Records drawn from a dataset
•••

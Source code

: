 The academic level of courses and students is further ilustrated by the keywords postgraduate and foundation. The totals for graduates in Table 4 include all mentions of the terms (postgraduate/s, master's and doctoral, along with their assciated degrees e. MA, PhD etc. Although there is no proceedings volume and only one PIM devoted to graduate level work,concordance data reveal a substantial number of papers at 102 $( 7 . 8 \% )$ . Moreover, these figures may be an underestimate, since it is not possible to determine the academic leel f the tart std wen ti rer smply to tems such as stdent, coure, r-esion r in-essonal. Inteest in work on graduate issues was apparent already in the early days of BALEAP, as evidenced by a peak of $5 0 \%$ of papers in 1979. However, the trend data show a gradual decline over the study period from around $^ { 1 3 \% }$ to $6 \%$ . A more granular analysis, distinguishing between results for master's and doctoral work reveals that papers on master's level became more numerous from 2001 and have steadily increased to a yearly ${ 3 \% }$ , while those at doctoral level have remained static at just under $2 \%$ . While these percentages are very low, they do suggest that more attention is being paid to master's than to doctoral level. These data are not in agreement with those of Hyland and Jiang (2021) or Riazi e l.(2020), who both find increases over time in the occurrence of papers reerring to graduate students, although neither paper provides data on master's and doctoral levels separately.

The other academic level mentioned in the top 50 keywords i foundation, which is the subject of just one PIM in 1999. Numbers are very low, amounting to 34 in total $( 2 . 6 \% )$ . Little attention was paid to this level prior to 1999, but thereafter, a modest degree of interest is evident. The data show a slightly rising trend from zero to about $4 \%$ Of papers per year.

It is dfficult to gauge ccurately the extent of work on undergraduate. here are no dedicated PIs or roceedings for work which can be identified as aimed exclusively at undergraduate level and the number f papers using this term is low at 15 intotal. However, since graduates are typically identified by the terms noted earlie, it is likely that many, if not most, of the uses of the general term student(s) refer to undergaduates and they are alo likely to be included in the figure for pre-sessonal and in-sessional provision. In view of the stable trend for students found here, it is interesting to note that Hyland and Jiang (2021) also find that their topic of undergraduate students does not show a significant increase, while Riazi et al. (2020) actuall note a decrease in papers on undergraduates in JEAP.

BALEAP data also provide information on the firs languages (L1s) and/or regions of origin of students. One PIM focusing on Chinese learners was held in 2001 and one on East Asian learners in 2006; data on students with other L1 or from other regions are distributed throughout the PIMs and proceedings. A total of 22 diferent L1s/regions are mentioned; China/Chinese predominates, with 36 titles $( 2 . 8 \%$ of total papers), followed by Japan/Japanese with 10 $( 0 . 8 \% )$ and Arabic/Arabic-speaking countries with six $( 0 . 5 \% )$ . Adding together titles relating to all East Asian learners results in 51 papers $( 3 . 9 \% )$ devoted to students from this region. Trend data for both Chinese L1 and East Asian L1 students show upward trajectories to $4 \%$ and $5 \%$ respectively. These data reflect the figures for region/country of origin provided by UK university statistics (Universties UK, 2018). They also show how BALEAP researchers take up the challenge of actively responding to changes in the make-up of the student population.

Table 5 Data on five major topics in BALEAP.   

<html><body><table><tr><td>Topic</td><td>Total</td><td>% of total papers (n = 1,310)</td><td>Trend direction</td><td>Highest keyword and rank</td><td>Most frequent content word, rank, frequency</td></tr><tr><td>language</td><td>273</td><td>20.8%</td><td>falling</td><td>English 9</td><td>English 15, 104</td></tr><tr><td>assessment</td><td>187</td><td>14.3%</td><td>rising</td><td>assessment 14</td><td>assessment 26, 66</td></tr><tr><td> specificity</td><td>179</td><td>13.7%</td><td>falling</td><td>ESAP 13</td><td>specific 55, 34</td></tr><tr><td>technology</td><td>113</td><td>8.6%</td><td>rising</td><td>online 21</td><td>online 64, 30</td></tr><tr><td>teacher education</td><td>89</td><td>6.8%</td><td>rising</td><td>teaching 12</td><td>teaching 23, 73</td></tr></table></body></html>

•••

◆ AIM OF THE EXERCISE ◆
Give every record again, exactly as it reads.

◆ RESPONSE BOX ◆
Source code

: The academic level of courses and students is further ilustrated by the keywords postgraduate and foundation. The totals for graduates in Table 4 include all mentions of the terms (postgraduate/s, master's and doctoral, along with their assciated degrees e. MA, PhD etc. Although there is no proceedings volume and only one PIM devoted to graduate level work,concordance data reveal a substantial number of papers at 102 $( 7 . 8 \% )$ . Moreover, these figures may be an underestimate, since it is not possible to determine the academic leel f the tart std wen ti rer smply to tems such as stdent, coure, r-esion r in-essonal. Inteest in work on graduate issues was apparent already in the early days of BALEAP, as evidenced by a peak of $5 0 \%$ of papers in 1979. However, the trend data show a gradual decline over the study period from around $^ { 1 3 \% }$ to $6 \%$ . A more granular analysis, distinguishing between results for master's and doctoral work reveals that papers on master's level became more numerous from 2001 and have steadily increased to a yearly ${ 3 \% }$ , while those at doctoral level have remained static at just under $2 \%$ . While these percentages are very low, they do suggest that more attention is being paid to master's than to doctoral level. These data are not in agreement with those of Hyland and Jiang (2021) or Riazi e l.(2020), who both find increases over time in the occurrence of papers reerring to graduate students, although neither paper provides data on master's and doctoral levels separately.

The other academic level mentioned in the top 50 keywords i foundation, which is the subject of just one PIM in 1999. Numbers are very low, amounting to 34 in total $( 2 . 6 \% )$ . Little attention was paid to this level prior to 1999, but thereafter, a modest degree of interest is evident. The data show a slightly rising trend from zero to about $4 \%$ Of papers per year.

It is dfficult to gauge ccurately the extent of work on undergraduate. here are no dedicated PIs or roceedings for work which can be identified as aimed exclusively at undergraduate level and the number f papers using this term is low at 15 intotal. However, since graduates are typically identified by the terms noted earlie, it is likely that many, if not most, of the uses of the general term student(s) refer to undergaduates and they are alo likely to be included in the figure for pre-sessonal and in-sessional provision. In view of the stable trend for students found here, it is interesting to note that Hyland and Jiang (2021) also find that their topic of undergraduate students does not show a significant increase, while Riazi et al. (2020) actuall note a decrease in papers on undergraduates in JEAP.

BALEAP data also provide information on the firs languages (L1s) and/or regions of origin of students. One PIM focusing on Chinese learners was held in 2001 and one on East Asian learners in 2006; data on students with other L1 or from other regions are distributed throughout the PIMs and proceedings. A total of 22 diferent L1s/regions are mentioned; China/Chinese predominates, with 36 titles $( 2 . 8 \%$ of total papers), followed by Japan/Japanese with 10 $( 0 . 8 \% )$ and Arabic/Arabic-speaking countries with six $( 0 . 5 \% )$ . Adding together titles relating to all East Asian learners results in 51 papers $( 3 . 9 \% )$ devoted to students from this region. Trend data for both Chinese L1 and East Asian L1 students show upward trajectories to $4 \%$ and $5 \%$ respectively. These data reflect the figures for region/country of origin provided by UK university statistics (Universties UK, 2018). They also show how BALEAP researchers take up the challenge of actively responding to changes in the make-up of the student population.

Table 5 Data on five major topics in BALEAP.   

<html><body><table><tr><td>Topic</td><td>Total</td><td>% of total papers (n = 1,310)</td><td>Trend direction</td><td>Highest keyword and rank</td><td>Most frequent content word, rank, frequency</td></tr><tr><td>language</td><td>273</td><td>20.8%</td><td>falling</td><td>English 9</td><td>English 15, 104</td></tr><tr><td>assessment</td><td>187</td><td>14.3%</td><td>rising</td><td>assessment 14</td><td>assessment 26, 66</td></tr><tr><td> specificity</td><td>179</td><td>13.7%</td><td>falling</td><td>ESAP 13</td><td>specific 55, 34</td></tr><tr><td>technology</td><td>113</td><td>8.6%</td><td>rising</td><td>online 21</td><td>online 64, 30</td></tr><tr><td>teacher education</td><td>89</td><td>6.8%</td><td>rising</td><td>teaching 12</td><td>teaching 23, 73</td></tr></table></body></html>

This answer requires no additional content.